─── Extracted entries ───
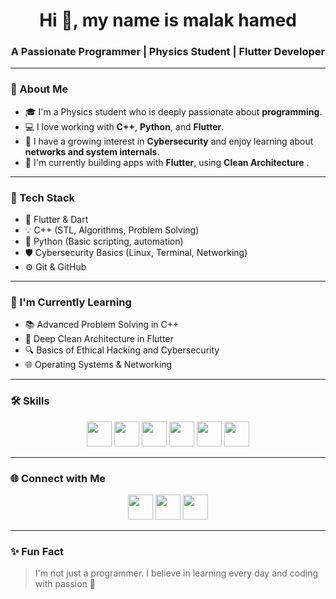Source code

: <h1 align="center">Hi 👋, my name is malak hamed</h1>
<h3 align="center">A Passionate Programmer | Physics Student | Flutter Developer</h3>

---

### 🌱 About Me

- 🎓 I'm a Physics student who is deeply passionate about **programming**.
- 💻 I love working with **C++**, **Python**, and **Flutter**.
- 🔐 I have a growing interest in **Cybersecurity** and enjoy learning about **networks and system internals**.
- 📱 I'm currently building apps with **Flutter**, using **Clean Architecture** .

---

### 🚀 Tech Stack

- 💙 Flutter & Dart
- 💡 C++ (STL, Algorithms, Problem Solving)
- 🐍 Python (Basic scripting, automation)
- 🛡️ Cybersecurity Basics (Linux, Terminal, Networking)
- ⚙️ Git & GitHub

---

### 🧠 I'm Currently Learning

- 📚 Advanced Problem Solving in C++
- 🧱 Deep Clean Architecture in Flutter
- 🔍 Basics of Ethical Hacking and Cybersecurity
- 🌐 Operating Systems & Networking

---

### 🛠️ Skills

<p align="center">
  <img src="https://cdn.jsdelivr.net/gh/devicons/devicon/icons/cplusplus/cplusplus-original.svg" width="40" height="40"/>
  <img src="https://cdn.jsdelivr.net/gh/devicons/devicon/icons/python/python-original.svg" width="40" height="40"/>
  <img src="https://cdn.jsdelivr.net/gh/devicons/devicon/icons/flutter/flutter-original.svg" width="40" height="40"/>
  <img src="https://cdn.jsdelivr.net/gh/devicons/devicon/icons/linux/linux-original.svg" width="40" height="40"/>
  <img src="https://cdn.jsdelivr.net/gh/devicons/devicon/icons/html5/html5-original.svg" width="40" height="40"/>
  <img src="https://cdn.jsdelivr.net/gh/devicons/devicon/icons/photoshop/photoshop-plain.svg" width="40" height="40"/>
</p>

---
### 🌐 Connect with Me

<p align="center">
  <a href="https://github.com/YourUsername"><img src="https://img.icons8.com/ios-filled/50/ffffff/github.png" width="40"/></a>
  <a href="https://www.linkedin.com/in/MalakHamed/"><img src="https://img.icons8.com/ios-filled/50/ffffff/linkedin.png" width="40"/></a>
  <a href="mailto:malakhamed495@gmail.com"><img src="https://img.icons8.com/ios-filled/50/ffffff/gmail.png" width="40"/></a>
</p>


---

### ✨ Fun Fact

> I'm not just a programmer. I believe in learning every day and coding with passion 💫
───
Filter the data above down to lines with the word "Basics", and copy them.

Answer section =
- 🛡️ Cybersecurity Basics (Linux, Terminal, Networking)
- 🔍 Basics of Ethical Hacking and Cybersecurity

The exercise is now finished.